Common Causes Of Twisted Bowel: Symptoms & Treatment Options

Twisted bowel is medically termed intestinal obstruction; it is a blockage / occlusion due to which food and / or liquid cannot pass through the small intestine or large intestine. Common causes include – fibrous bands of tissue in the abdominal cavity post surgery, an inflamed intestine, diverticulitis, hernia and cancer of the colon.

If neglected and not treated promptly, the individual can die. On the other hand, with timely medical intervention, a twisted bowel can be treated successfully.

Symptoms Of Twisted Bowel

Signs and symptoms of intestinal obstruction are:

  • Pain in the abdomen which comes and goes intermittently.
  • Abdominal bloating
  • Nausea and vomiting
  • Loss of appetite
  • Constipation
  • Difficulty passing motions and gas.

What Are The Causes Of Twisted Bowel?

The commonest causes in adults are:

  • Intestinal adhesions, i.e. fibrous tissue bands in the abdominal cavity which form post surgery.
  • Hernia
  • Diverticulitis
  • Cancer of the colon

Common causes in children are:

  • Hernia
  • Diverticulitis
  • Impacted feces
  • Volvolus and intussusceptions
  • Inflammatory bowel diseases, such as Crohn’s disease.

Pseudo-obstruction is another significant cause.  A pseudo obstruction or a paralytic ileus causes similar symptoms of intestinal obstruction, but does not involve a physical obstruction in the bowel.

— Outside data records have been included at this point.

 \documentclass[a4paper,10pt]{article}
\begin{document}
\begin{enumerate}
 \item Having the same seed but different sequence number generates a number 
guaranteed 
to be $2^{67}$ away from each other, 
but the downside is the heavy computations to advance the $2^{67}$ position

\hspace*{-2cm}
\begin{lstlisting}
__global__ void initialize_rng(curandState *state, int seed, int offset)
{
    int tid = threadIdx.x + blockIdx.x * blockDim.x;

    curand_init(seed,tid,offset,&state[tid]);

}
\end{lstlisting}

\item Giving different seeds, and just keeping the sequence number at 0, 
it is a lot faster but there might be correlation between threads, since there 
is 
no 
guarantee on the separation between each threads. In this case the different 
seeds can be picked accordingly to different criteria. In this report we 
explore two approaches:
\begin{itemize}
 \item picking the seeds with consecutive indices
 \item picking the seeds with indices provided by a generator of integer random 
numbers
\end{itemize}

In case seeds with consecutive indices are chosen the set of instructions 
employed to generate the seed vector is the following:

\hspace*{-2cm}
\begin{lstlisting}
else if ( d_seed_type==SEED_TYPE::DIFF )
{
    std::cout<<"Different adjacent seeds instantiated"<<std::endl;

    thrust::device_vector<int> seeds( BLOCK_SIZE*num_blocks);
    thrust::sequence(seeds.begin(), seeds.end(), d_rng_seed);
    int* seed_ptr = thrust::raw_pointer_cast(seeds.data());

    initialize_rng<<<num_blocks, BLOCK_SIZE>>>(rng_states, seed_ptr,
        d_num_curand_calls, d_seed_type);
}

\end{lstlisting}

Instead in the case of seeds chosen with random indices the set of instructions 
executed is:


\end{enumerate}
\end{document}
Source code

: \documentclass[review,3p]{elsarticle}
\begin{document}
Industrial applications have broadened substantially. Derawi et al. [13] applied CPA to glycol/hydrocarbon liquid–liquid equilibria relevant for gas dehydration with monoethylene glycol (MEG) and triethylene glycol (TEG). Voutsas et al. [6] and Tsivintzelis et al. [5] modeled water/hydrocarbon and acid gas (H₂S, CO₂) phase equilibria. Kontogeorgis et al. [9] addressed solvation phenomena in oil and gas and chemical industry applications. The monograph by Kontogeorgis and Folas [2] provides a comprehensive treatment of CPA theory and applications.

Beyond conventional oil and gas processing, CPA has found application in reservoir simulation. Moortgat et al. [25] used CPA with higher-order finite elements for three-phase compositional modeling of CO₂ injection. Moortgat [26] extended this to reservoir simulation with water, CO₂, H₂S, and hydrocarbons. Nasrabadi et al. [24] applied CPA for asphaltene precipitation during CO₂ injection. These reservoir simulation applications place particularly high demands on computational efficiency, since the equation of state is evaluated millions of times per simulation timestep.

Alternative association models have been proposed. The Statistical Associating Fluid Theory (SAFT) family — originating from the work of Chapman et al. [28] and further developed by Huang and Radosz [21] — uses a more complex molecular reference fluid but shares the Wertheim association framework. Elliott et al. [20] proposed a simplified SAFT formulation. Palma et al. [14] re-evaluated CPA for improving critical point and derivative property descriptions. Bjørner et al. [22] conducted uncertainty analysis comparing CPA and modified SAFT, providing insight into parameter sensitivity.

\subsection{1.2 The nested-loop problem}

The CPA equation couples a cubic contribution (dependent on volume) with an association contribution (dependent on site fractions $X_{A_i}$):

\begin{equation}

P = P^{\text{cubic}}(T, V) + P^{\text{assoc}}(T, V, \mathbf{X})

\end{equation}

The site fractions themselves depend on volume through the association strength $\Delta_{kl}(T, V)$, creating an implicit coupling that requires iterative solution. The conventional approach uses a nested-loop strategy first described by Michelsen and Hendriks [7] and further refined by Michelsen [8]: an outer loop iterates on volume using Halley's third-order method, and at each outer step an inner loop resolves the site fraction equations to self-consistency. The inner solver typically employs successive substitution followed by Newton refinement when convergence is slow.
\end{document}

A muscle or nerve impairment disrupts the normal muscular contractions in the intestines, thereby, slowing or halting movement of food and fluid through the GI tract.

Treatment Options For Twisted Bowel

Treatment for twisted bowel depends upon the cause and generally calls for hospitalization for a couple of days.

When you arrive at the hospital, the first goal is to stabilize you; this includes:

  • Placing an IV line so that fluids can be administered.
  • Introducing a naso-gastric tube through the nose into the stomach to pull out air and fluid and allay abdominal swelling.
  • Inserting a catheter in the bladder to drain urine.
  • A barium enema is given as a diagnostic as well as therapeutic procedure for the treatment of intussusceptions in children. If the enema is successful, additional treatment may not be required.
  • In case of a partial obstruction, you may not require further treatment after you have been stabilized. You will be advised a special low-fibre diet. If the obstruction does not repair on its own, surgical intervention is recommended.
  • In case of a complete intestinal block, surgery is a must to allay the blockage. Surgery characteristically comprises of eliminating the blockage, as well as any segment of the intestine that has got damaged or died.
  • Your physician may advise treating the obstruction with a self-expanding metal stent. It is introduced into the intestine via an endoscope passed through the mouth or colon. It forces open the colon to clear up the occlusion. It provides temporary relief in those in whom emergency surgery is risky. You may require surgery, once your condition is stable.
  • In case of a paralytic ileus, your doctor will monitor your condition in the hospital. Paralytic ileus is known to get better on its own. You will be given food through a nasal tube or intravenously to prevent malnutrition. Medications will be prescribed which bring about muscle contractions and help move food and fluids through the bowels. Hardly ever is surgery required to remove a section of the intestine.